Clunky, chunky and their drivers have a problem, too

Why "off-road" vehicles should get off my road and off my planet
IT'S a fair bet Gordon Brown will tomorrow put up the price of petrol again and, like all Chancellors since they found environmentalist religion, he will justify it by saying we must all do our bit to reduce fuel consumption in order to save the earth from man-made global warming.

I've got a better idea - with the added bonus of screwing William Hague and his wife and all those other Range Rover drivers, who are probably Tories anyway. Increase the road fund tax on all those "off-road" vehicles which are on road, on our roads, that is - those clunky, chunky, I'm-bigger- than-you types which give a rolling two-fingered salute to the environment, let alone the rest of us road users.

What kind of statement are the people who buy them making about themselves and the way they see the world?
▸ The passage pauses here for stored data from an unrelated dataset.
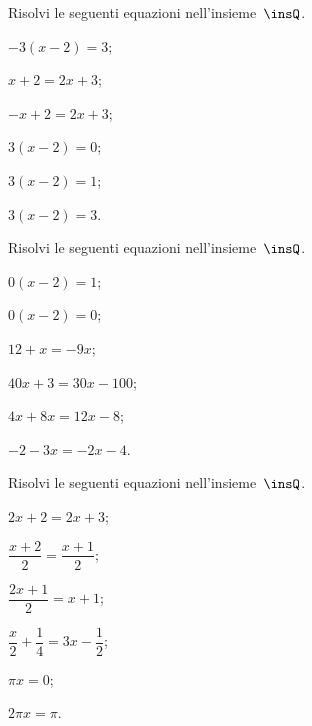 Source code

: \begin{esercizio}
\label{ese:13.27}
Risolvi le seguenti equazioni nell'insieme~$\insQ$.
\begin{multicols}{3}
\begin{enumeratea}
\spazielenx
 \item $-3(x-2)=3$;
 \item $x+2=2x+3$;
 \item $-x+2=2x+3$;
 \item $3(x-2)=0$;
 \item $3(x-2)=1$;
 \item $3(x-2)=3$.
\end{enumeratea}
\end{multicols}
\end{esercizio}

\begin{esercizio}
\label{ese:13.28}
Risolvi le seguenti equazioni nell'insieme~$\insQ$.
\begin{multicols}{3}
\begin{enumeratea}
\spazielenx
 \item $0(x-2)=1$;
 \item $0(x-2)=0$;
 \item $12+x=-9x$;
 \item $40x+3=30x-100$;
 \item $4x+8x=12x-8$;
 \item $-2-3x=-2x-4$.
\end{enumeratea}
\end{multicols}
\end{esercizio}

\begin{esercizio}
\label{ese:13.29}
Risolvi le seguenti equazioni nell'insieme~$\insQ$.
\begin{multicols}{3}
\begin{enumeratea}
\spazielenx
 \item $2x+2=2x+3$;
 \item $\dfrac{x+2}{2}=\dfrac{x+1}{2}$;
 \item $\dfrac{2x+1}{2}=x+1$;
 \item $\dfrac{x}{2}+\dfrac{1}{4}=3x-\dfrac{1}{2}$;
 \item $\pi x=0$;
 \item $2\pi x=\pi$.
\end{enumeratea}
\end{multicols}
\end{esercizio}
Note, first, their infantile desire to be a little higher ... tall man in the saddle indeed. (Except, with Range Rovers, it is often women saying mine's bigger than yours and for some reason they always seem to be wearing green headscarves.) To get ahead, it seems, get an ORV.

Next comes the desire to be different - but in a highly conformist way. Their drivers all want to encase themselves in the same kind of chunky box, different in the same way from the smaller, more streamlined and less polluting cars the rest of us drive.

The Range Rover is a typical spewer forth. It started the off-road car trend back in the 1970s. According to manufacturers' figures, the latest best selling version of this two-tonne monster consumes two and a quarter times more petrol than the 1.6 litre "entry level" Ford Mondeo, the archetypal family car. It produces two and quarter times as much greenhouse gas. Both vehicles carry no more than five adults.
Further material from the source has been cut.